Pearson correlation analysis showed that the motivation of visitors and the overall rating were significantly positively correlated, with a correlation coefficient of 0.965 (p < 0.01). However, the correlation between the number of behaviors and the overall rating was insignificant. These findings indicate that tourists have higher rating degrees for both modes of active-passive-passive enjoyment and passive-active-passive enjoyment. Motivation and behavior possibilities were high. Therefore, the mutual matching of active and passive was an essential factor to enhance tourists’ experiences in the red and green regions, whereas passive enjoyment was dominant in the blue region. AE-AE—PE exhibited relatively lower motivation and behavior possibilities.

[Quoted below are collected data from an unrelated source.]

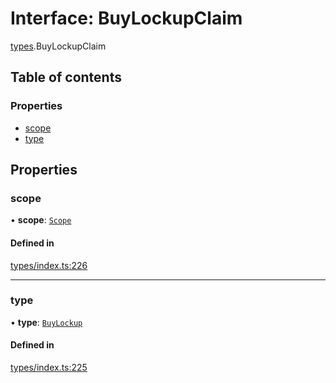 # Interface: BuyLockupClaim

[types](../wiki/types).BuyLockupClaim

## Table of contents

### Properties

- [scope](../wiki/types.BuyLockupClaim#scope)
- [type](../wiki/types.BuyLockupClaim#type)

## Properties

### scope

• **scope**: [`Scope`](../wiki/types.Scope)

#### Defined in

[types/index.ts:226](https://github.com/PolymeshAssociation/polymesh-sdk/blob/16e8c2ca/src/types/index.ts#L226)

___

### type

• **type**: [`BuyLockup`](../wiki/types.ClaimType#buylockup)

#### Defined in

[types/index.ts:225](https://github.com/PolymeshAssociation/polymesh-sdk/blob/16e8c2ca/src/types/index.ts#L225)
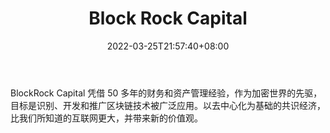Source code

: ﻿---
weight: 
title: "Block Rock Capital"
description: "BlockRock Capital 凭借 50 多年的财务和资产管理经验，作为加密世界的先驱，目标是识别、开发和推广区块链技术被广泛应用"
date: 2022-03-25T21:57:40+08:00
lastmod: 2022-03-25T16:45:40+08:00
draft: false
authors: ["Metabd"]
featuredImage: "block-rock-capital.jpg"
link: ""
tags: ["投资机构","Block Rock Capital"]
categories: ["navigation"]
navigation: ["投资机构"]
lightgallery: true
toc: true
pinned: false
recommend: false
recommend1: false
---
BlockRock Capital 凭借 50 多年的财务和资产管理经验，作为加密世界的先驱，目标是识别、开发和推广区块链技术被广泛应用。以去中心化为基础的共识经济，比我们所知道的互联网更大，并带来新的价值观。
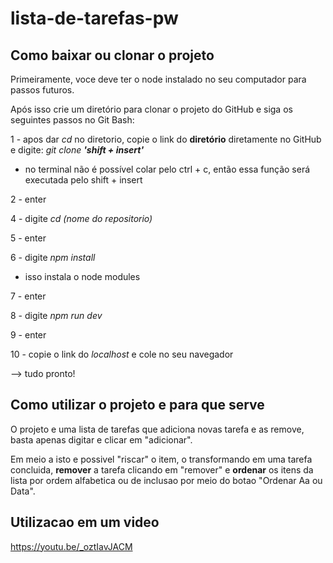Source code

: # lista-de-tarefas-pw



## Como baixar ou clonar o projeto

Primeiramente, voce deve ter o node instalado no seu computador para passos futuros.

Após isso crie um diretório para clonar o projeto do GitHub e siga os seguintes passos no Git Bash:

1 - apos dar _cd_ no diretorio, copie o link do **diretório** diretamente no GitHub e digite: _git clone **'shift + insert'**_
- no terminal não é possível colar pelo ctrl + c, então essa função será executada pelo shift + insert

2 - enter

4 - digite _cd (nome do repositorio)_

5 - enter

6 - digite _npm install_
- isso instala o node modules

7 - enter

8 - digite _npm run dev_

9 - enter

10 - copie o link do _localhost_ e cole no seu navegador

--> tudo pronto!



## Como utilizar o projeto e para que serve

O projeto e uma lista de tarefas que adiciona novas tarefa e as remove, basta apenas digitar e clicar em "adicionar".

Em meio a isto e possivel "riscar" o item, o transformando em uma tarefa concluida, **remover** a tarefa clicando em "remover" e **ordenar** os itens da lista por ordem alfabetica ou de inclusao por meio do botao "Ordenar Aa ou Data".



## Utilizacao em um video

https://youtu.be/_oztIavJACM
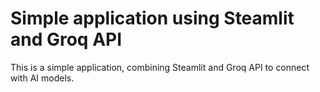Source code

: # Simple application using Steamlit and Groq API

This is a simple application, combining Steamlit and Groq API to connect with AI models.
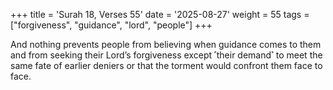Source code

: +++
title = 'Surah 18, Verses 55'
date = '2025-08-27'
weight = 55
tags = ["forgiveness", "guidance", "lord", "people"]
+++

And nothing prevents people from believing when guidance comes to them and from seeking their Lord’s forgiveness except ˹their demand˺ to meet the same fate of earlier deniers or that the torment would confront them face to face.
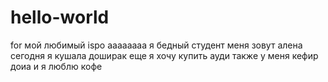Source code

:# hello-world
for мой любимый ispo
аааааааа
я бедный студент меня зовут алена сегодня я кушала доширак еще я хочу купить ауди также у меня кефир доиа и я люблю кофе
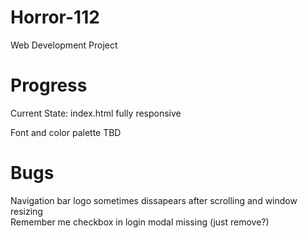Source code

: # Horror-112
Web Development Project

# Progress
Current State: index.html fully responsive

Font and color palette TBD

# Bugs
Navigation bar logo sometimes dissapears after scrolling and window resizing\
Remember me checkbox in login modal missing (just remove?)
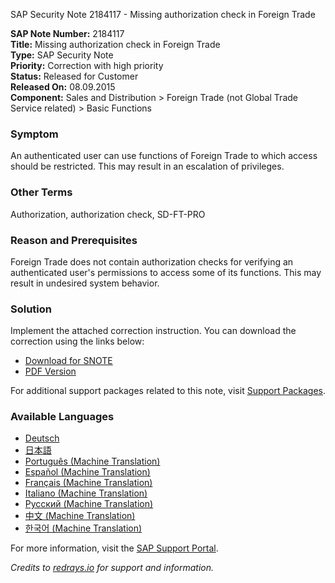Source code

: SAP Security Note 2184117 - Missing authorization check in Foreign Trade

**SAP Note Number:** 2184117  
**Title:** Missing authorization check in Foreign Trade  
**Type:** SAP Security Note  
**Priority:** Correction with high priority  
**Status:** Released for Customer  
**Released On:** 08.09.2015  
**Component:** Sales and Distribution > Foreign Trade (not Global Trade Service related) > Basic Functions

### Symptom
An authenticated user can use functions of Foreign Trade to which access should be restricted. This may result in an escalation of privileges.

### Other Terms
Authorization, authorization check, SD-FT-PRO

### Reason and Prerequisites
Foreign Trade does not contain authorization checks for verifying an authenticated user's permissions to access some of its functions. This may result in undesired system behavior.

### Solution
Implement the attached correction instruction. You can download the correction using the links below:

- [Download for SNOTE](https://notesdownloads.sap.com/note/0040000012939332017)
- [PDF Version](https://userapps.support.sap.com/sap/support/sfm/notes/print/0002184117?language=en-US&token=7C34EEBA5FA2E80EB97EAA5FC4C50ACF)

For additional support packages related to this note, visit [Support Packages](https://me.sap.com/supportpackage/SAPKH46B62).

### Available Languages
- [Deutsch](https://me.sap.com/notes/0002184117/D)
- [日本語](https://me.sap.com/notes/0002184117/J)
- [Português (Machine Translation)](https://me.sap.com/notes/0002184117/P)
- [Español (Machine Translation)](https://me.sap.com/notes/0002184117/S)
- [Français (Machine Translation)](https://me.sap.com/notes/0002184117/F)
- [Italiano (Machine Translation)](https://me.sap.com/notes/0002184117/I)
- [Русский (Machine Translation)](https://me.sap.com/notes/0002184117/R)
- [中文 (Machine Translation)](https://me.sap.com/notes/0002184117/1)
- [한국어 (Machine Translation)](https://me.sap.com/notes/0002184117/3)

For more information, visit the [SAP Support Portal](https://me.sap.com/).

*Credits to [redrays.io](https://redrays.io) for support and information.*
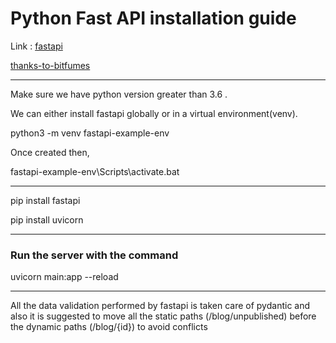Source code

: # Python Fast API installation guide

Link : [fastapi](https://fastapi.tiangolo.com/)

[thanks-to-bitfumes](https://youtu.be/7t2alSnE2-I?si=AUsK42UuB3HncRgD)

---

Make sure we have python version greater than 3.6 .

We can either install fastapi globally or in a virtual environment(venv).

python3 -m venv fastapi-example-env

Once created then,

fastapi-example-env\Scripts\activate.bat

---

pip install fastapi

pip install uvicorn

---

### Run the server with the command

uvicorn main:app --reload

---

All the data validation performed by fastapi is taken care of pydantic and also it is suggested to move all the static paths (/blog/unpublished) before the dynamic paths (/blog/{id}) to avoid conflicts
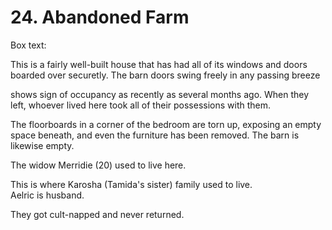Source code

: # 24. Abandoned Farm

Box text:

This is a fairly well-built house that has had all of its windows and
doors boarded over securetly. The barn doors swing freely in any
passing breeze


shows sign of occupancy as recently as several months ago. When they
left, whoever lived here took all of their possessions with them.

The floorboards in a corner of the bedroom are torn up, exposing an
empty space beneath, and even the furniture has been removed.  The barn
is likewise empty.

The widow Merridie (20) used to live here.

This is where Karosha (Tamida's sister) family used to live.  
Aelric is husband.

They got cult-napped and never returned.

It is easy to exhibit active enjoyment if the choice of behavioral possibilities is relatively small, and the psychology can easily generate a vague feeling.
In summary, the two combinations of active enjoyment-passive enjoyment—passive enjoyment and passive enjoyment—active enjoyment—passive enjoyment (D and F in Figure 6) result in a better visitor experience in traditional village tourism. The behavioral and psychological motivation that users can exhibit for landscape services is positively correlated with the visitors’ experience.

4.4.3. Comparing the Combination between AE and PE in Two Village

The findings indicated that active enjoyment and passive enjoyment occur simultaneously in tourism scenarios (Figure 11). Today’s rural tourism mainly focuses on leisure tourism and does not require specific local tourist spots. However, it requires an adequate relaxing ambiance. Therefore, the definitions of AE and PE are often approximate, and their effective combination improves the experience. For example, experiencing bamboo weaving in a house in a traditional village and experiencing bamboo weaving in a bright city room will bring different experiences as the scene’s atmosphere improves the enjoyability of the activity. This experience excludes the effect of the activity. The value increases through the combination of the activities and the environment. Therefore, exploring the combination between activities and the environment in a specific scene helps in planning and designing.
The combination of designing the spaces, facilities, activities, and exhibitions improves the user experience. In this study, 12 scenes in Gaotiankeng Village were mapped and analyzed. The two villages are traditional villages, and the plan and design measures are typical for traditional village tourism. The two villages are highly rated by tourists in the tourism industry; thus, they were selected for comparison and analysis.
The results showed that Gaotiankeng Village had eight scenes on the right side and four scenes on the left side (Figure 11). Seven scenes were observed on the right area and five scenes on the left area of Yuan village. The Gao Tiankeng village was highly quaint and had more traditional houses, facilities, and landscapes used for planning compared with the Yuan Touli village. The ‘tradition’ was the key word to attract tourists, so developers just renovated some destroyed landscapes. Yuan Touli village was a completely tourism-oriented village with several facilities and landscapes designed to attract tourists. Villages depending on landscape services had more nodes leaning to the right, and villages relying on community service design had more nodes to the left. Several nodes were also observed in the middle combinations. The combination of AE and PE in the scenarios during the whole travel experience is necessary. Analysis showed that the positive emotions of Gao Tiankeng Village were deep red, indicating that the village had mainly the emotion of joy, whereas the overall color of Yuan Touli Village was deep green, indicating that it was mainly characterized by the emotion of excitement. These findings indicate that the scenic environment can increase the joy of tourists, and the addition of community services, such as camping services and hand-made activities, can increase the excitement of tourists.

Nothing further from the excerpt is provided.